Fatores associados ao custo do cuidado à crise de saúde mental infantojuvenil no Brasil
DOI:
https://doi.org/10.11606/Palavras-chave:
Saúde Mental, Custos e Análise de Custo, Criança, Adolescente, Intervenção em CriseResumo
OBJETIVO: Identificar as variáveis sociodemográficas e clínicas que influenciaram os custos diários de crianças e adolescentes que ficaram em acolhimento noturno em Centros de Atenção Psicossocial Infantojuvenis tipo III ou em internação na referência hospitalar ou de emergência e urgência na perspectiva da sociedade no ano de 2023. MÉTODOS: Trata-se de uma análise de custos retrospectiva.
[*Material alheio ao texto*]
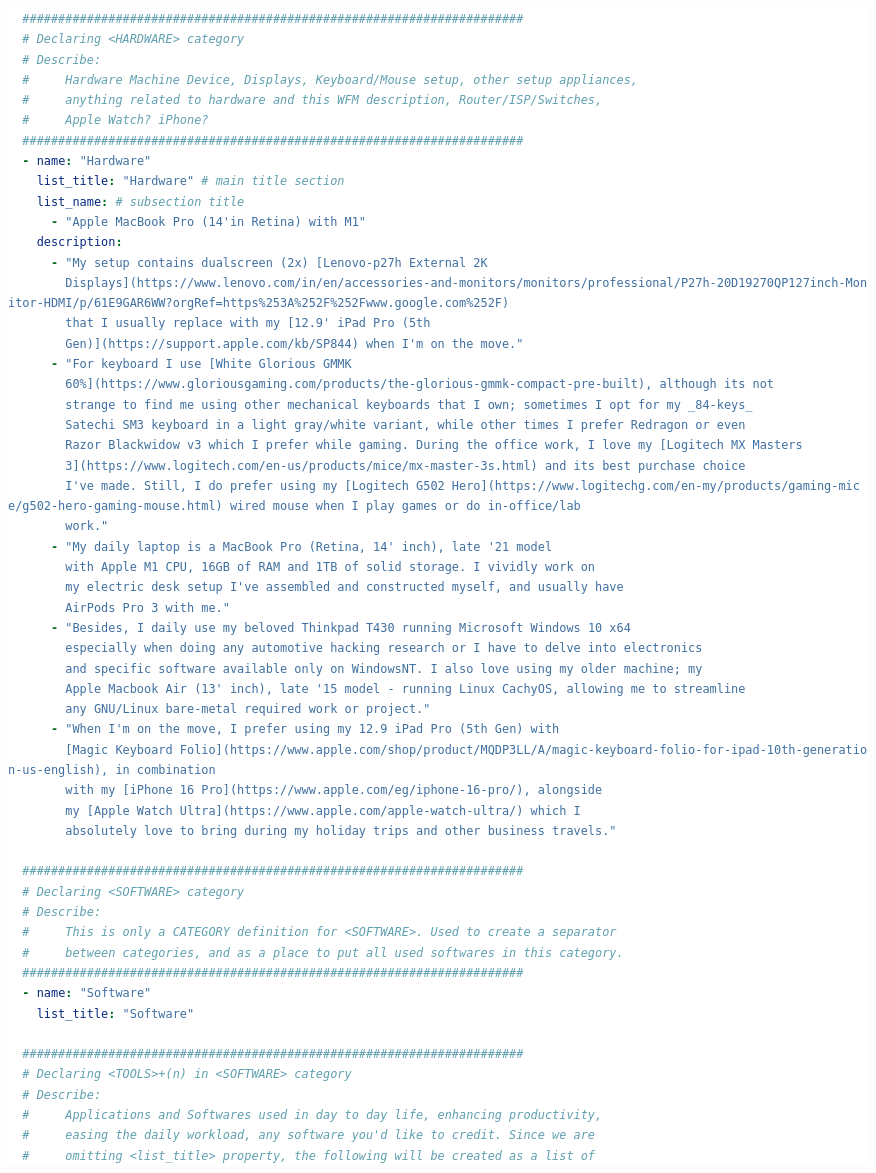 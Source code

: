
 ```yaml
  ######################################################################
  # Declaring <HARDWARE> category
  # Describe:
  #     Hardware Machine Device, Displays, Keyboard/Mouse setup, other setup appliances,
  #     anything related to hardware and this WFM description, Router/ISP/Switches,
  #     Apple Watch? iPhone?
  ######################################################################
  - name: "Hardware"
    list_title: "Hardware" # main title section
    list_name: # subsection title
      - "Apple MacBook Pro (14'in Retina) with M1"
    description:
      - "My setup contains dualscreen (2x) [Lenovo-p27h External 2K
        Displays](https://www.lenovo.com/in/en/accessories-and-monitors/monitors/professional/P27h-20D19270QP127inch-Monitor-HDMI/p/61E9GAR6WW?orgRef=https%253A%252F%252Fwww.google.com%252F)
        that I usually replace with my [12.9' iPad Pro (5th
        Gen)](https://support.apple.com/kb/SP844) when I'm on the move."
      - "For keyboard I use [White Glorious GMMK
        60%](https://www.gloriousgaming.com/products/the-glorious-gmmk-compact-pre-built), although its not
        strange to find me using other mechanical keyboards that I own; sometimes I opt for my _84-keys_ 
        Satechi SM3 keyboard in a light gray/white variant, while other times I prefer Redragon or even
        Razor Blackwidow v3 which I prefer while gaming. During the office work, I love my [Logitech MX Masters
        3](https://www.logitech.com/en-us/products/mice/mx-master-3s.html) and its best purchase choice 
        I've made. Still, I do prefer using my [Logitech G502 Hero](https://www.logitechg.com/en-my/products/gaming-mice/g502-hero-gaming-mouse.html) wired mouse when I play games or do in-office/lab
        work."
      - "My daily laptop is a MacBook Pro (Retina, 14' inch), late '21 model
        with Apple M1 CPU, 16GB of RAM and 1TB of solid storage. I vividly work on
        my electric desk setup I've assembled and constructed myself, and usually have
        AirPods Pro 3 with me." 
      - "Besides, I daily use my beloved Thinkpad T430 running Microsoft Windows 10 x64 
        especially when doing any automotive hacking research or I have to delve into electronics
        and specific software available only on WindowsNT. I also love using my older machine; my 
        Apple Macbook Air (13' inch), late '15 model - running Linux CachyOS, allowing me to streamline
        any GNU/Linux bare-metal required work or project."
      - "When I'm on the move, I prefer using my 12.9 iPad Pro (5th Gen) with
        [Magic Keyboard Folio](https://www.apple.com/shop/product/MQDP3LL/A/magic-keyboard-folio-for-ipad-10th-generation-us-english), in combination 
        with my [iPhone 16 Pro](https://www.apple.com/eg/iphone-16-pro/), alongside 
        my [Apple Watch Ultra](https://www.apple.com/apple-watch-ultra/) which I 
        absolutely love to bring during my holiday trips and other business travels."

  ######################################################################
  # Declaring <SOFTWARE> category
  # Describe:
  #     This is only a CATEGORY definition for <SOFTWARE>. Used to create a separator
  #     between categories, and as a place to put all used softwares in this category.
  ######################################################################
  - name: "Software"
    list_title: "Software"

  ######################################################################
  # Declaring <TOOLS>+(n) in <SOFTWARE> category
  # Describe:
  #     Applications and Softwares used in day to day life, enhancing productivity,
  #     easing the daily workload, any software you'd like to credit. Since we are
  #     omitting <list_title> property, the following will be created as a list of
```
Foram coletados os custos diretos e indiretos. Para mensuração dos custos, foi empregada técnica mista, priorizando a abordagem de microcusteio e, para valoração, o método bottom-up. Fatores que influenciaram os custos foram avaliados com modelos estatísticos univariados. RESULTADOS: O estudo incluiu 399 usuários. O custo médio total foi de R$ 6.704,38 (US$ 1.149,99) e o custo médio diário foi de R$ 1.097,97 (US$ 188,33). Houve significância estatística na correlação entre custo diário e idade, raça, subgrupo diagnóstico, encaminhamento para o serviço de atendimento e motivo de busca por cuidado. A variável com maior variação positiva no custo diário foi buscar o serviço por uso de drogas (R$ 125,82; US$ 21,58), enquanto a com maior variação negativa no custo diário foi ter sido encaminhado por outro serviço (R$ 139,86; US$ 23,99). CONCLUSÕES: A fim de usar de forma mais eficiente os recursos disponíveis, cabe à rede de cuidados em saúde mental infantojuvenil investir no cuidado precoce de crianças e adolescentes, especialmente os mais vulnerabilizados e que possam ter problemas com o uso de drogas, além de incentivar cada vez mais a articulação entre serviços.